» **Your goal**
The response has to be every entry, printed word for word.

» **Given information**
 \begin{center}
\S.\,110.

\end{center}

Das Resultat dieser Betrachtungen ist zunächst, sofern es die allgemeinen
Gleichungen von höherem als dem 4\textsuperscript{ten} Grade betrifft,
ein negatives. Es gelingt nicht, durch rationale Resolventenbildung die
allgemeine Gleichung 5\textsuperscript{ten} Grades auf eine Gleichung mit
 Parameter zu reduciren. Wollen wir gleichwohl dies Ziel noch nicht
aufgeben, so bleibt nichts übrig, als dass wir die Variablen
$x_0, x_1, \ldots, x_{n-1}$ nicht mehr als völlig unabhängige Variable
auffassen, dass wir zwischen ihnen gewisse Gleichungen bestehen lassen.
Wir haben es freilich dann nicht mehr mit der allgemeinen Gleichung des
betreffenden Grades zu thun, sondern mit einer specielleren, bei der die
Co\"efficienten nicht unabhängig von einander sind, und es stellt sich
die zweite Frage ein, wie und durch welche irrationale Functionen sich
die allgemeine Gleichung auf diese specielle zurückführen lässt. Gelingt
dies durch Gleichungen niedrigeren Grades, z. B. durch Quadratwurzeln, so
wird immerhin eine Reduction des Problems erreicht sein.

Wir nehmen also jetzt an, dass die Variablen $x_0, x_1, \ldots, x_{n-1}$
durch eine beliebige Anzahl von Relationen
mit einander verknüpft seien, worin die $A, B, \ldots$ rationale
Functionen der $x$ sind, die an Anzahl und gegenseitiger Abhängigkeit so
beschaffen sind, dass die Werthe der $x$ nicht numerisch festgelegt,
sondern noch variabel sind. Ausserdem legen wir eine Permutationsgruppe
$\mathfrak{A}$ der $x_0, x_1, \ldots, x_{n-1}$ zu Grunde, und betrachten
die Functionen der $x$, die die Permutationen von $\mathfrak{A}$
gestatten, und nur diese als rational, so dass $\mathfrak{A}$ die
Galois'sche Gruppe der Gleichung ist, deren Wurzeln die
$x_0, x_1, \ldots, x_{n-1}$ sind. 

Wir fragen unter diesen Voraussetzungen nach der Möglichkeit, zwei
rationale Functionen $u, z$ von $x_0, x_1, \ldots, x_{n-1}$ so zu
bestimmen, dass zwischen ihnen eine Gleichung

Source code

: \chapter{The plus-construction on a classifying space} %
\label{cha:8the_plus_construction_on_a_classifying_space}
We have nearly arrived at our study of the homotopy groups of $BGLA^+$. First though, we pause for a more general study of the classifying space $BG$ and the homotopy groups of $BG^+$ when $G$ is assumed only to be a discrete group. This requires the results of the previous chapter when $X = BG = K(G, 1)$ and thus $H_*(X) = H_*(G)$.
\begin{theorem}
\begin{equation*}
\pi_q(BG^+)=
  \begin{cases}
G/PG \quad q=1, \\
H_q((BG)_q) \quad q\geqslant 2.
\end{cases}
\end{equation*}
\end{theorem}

» **Output**
 \begin{center}
\S.\,110.

\end{center}

Das Resultat dieser Betrachtungen ist zunächst, sofern es die allgemeinen
Gleichungen von höherem als dem 4\textsuperscript{ten} Grade betrifft,
ein negatives. Es gelingt nicht, durch rationale Resolventenbildung die
allgemeine Gleichung 5\textsuperscript{ten} Grades auf eine Gleichung mit
 Parameter zu reduciren. Wollen wir gleichwohl dies Ziel noch nicht
aufgeben, so bleibt nichts übrig, als dass wir die Variablen
$x_0, x_1, \ldots, x_{n-1}$ nicht mehr als völlig unabhängige Variable
auffassen, dass wir zwischen ihnen gewisse Gleichungen bestehen lassen.
Wir haben es freilich dann nicht mehr mit der allgemeinen Gleichung des
betreffenden Grades zu thun, sondern mit einer specielleren, bei der die
Co\"efficienten nicht unabhängig von einander sind, und es stellt sich
die zweite Frage ein, wie und durch welche irrationale Functionen sich
die allgemeine Gleichung auf diese specielle zurückführen lässt. Gelingt
dies durch Gleichungen niedrigeren Grades, z. B. durch Quadratwurzeln, so
wird immerhin eine Reduction des Problems erreicht sein.

Wir nehmen also jetzt an, dass die Variablen $x_0, x_1, \ldots, x_{n-1}$
durch eine beliebige Anzahl von Relationen
mit einander verknüpft seien, worin die $A, B, \ldots$ rationale
Functionen der $x$ sind, die an Anzahl und gegenseitiger Abhängigkeit so
beschaffen sind, dass die Werthe der $x$ nicht numerisch festgelegt,
sondern noch variabel sind. Ausserdem legen wir eine Permutationsgruppe
$\mathfrak{A}$ der $x_0, x_1, \ldots, x_{n-1}$ zu Grunde, und betrachten
die Functionen der $x$, die die Permutationen von $\mathfrak{A}$
gestatten, und nur diese als rational, so dass $\mathfrak{A}$ die
Galois'sche Gruppe der Gleichung ist, deren Wurzeln die
$x_0, x_1, \ldots, x_{n-1}$ sind. 

Wir fragen unter diesen Voraussetzungen nach der Möglichkeit, zwei
rationale Functionen $u, z$ von $x_0, x_1, \ldots, x_{n-1}$ so zu
bestimmen, dass zwischen ihnen eine Gleichung

Source code

: \chapter{The plus-construction on a classifying space} %
\label{cha:8the_plus_construction_on_a_classifying_space}
We have nearly arrived at our study of the homotopy groups of $BGLA^+$. First though, we pause for a more general study of the classifying space $BG$ and the homotopy groups of $BG^+$ when $G$ is assumed only to be a discrete group. This requires the results of the previous chapter when $X = BG = K(G, 1)$ and thus $H_*(X) = H_*(G)$.
\begin{theorem}
\begin{equation*}
\pi_q(BG^+)=
  \begin{cases}
G/PG \quad q=1, \\
H_q((BG)_q) \quad q\geqslant 2.
\end{cases}
\end{equation*}
\end{theorem}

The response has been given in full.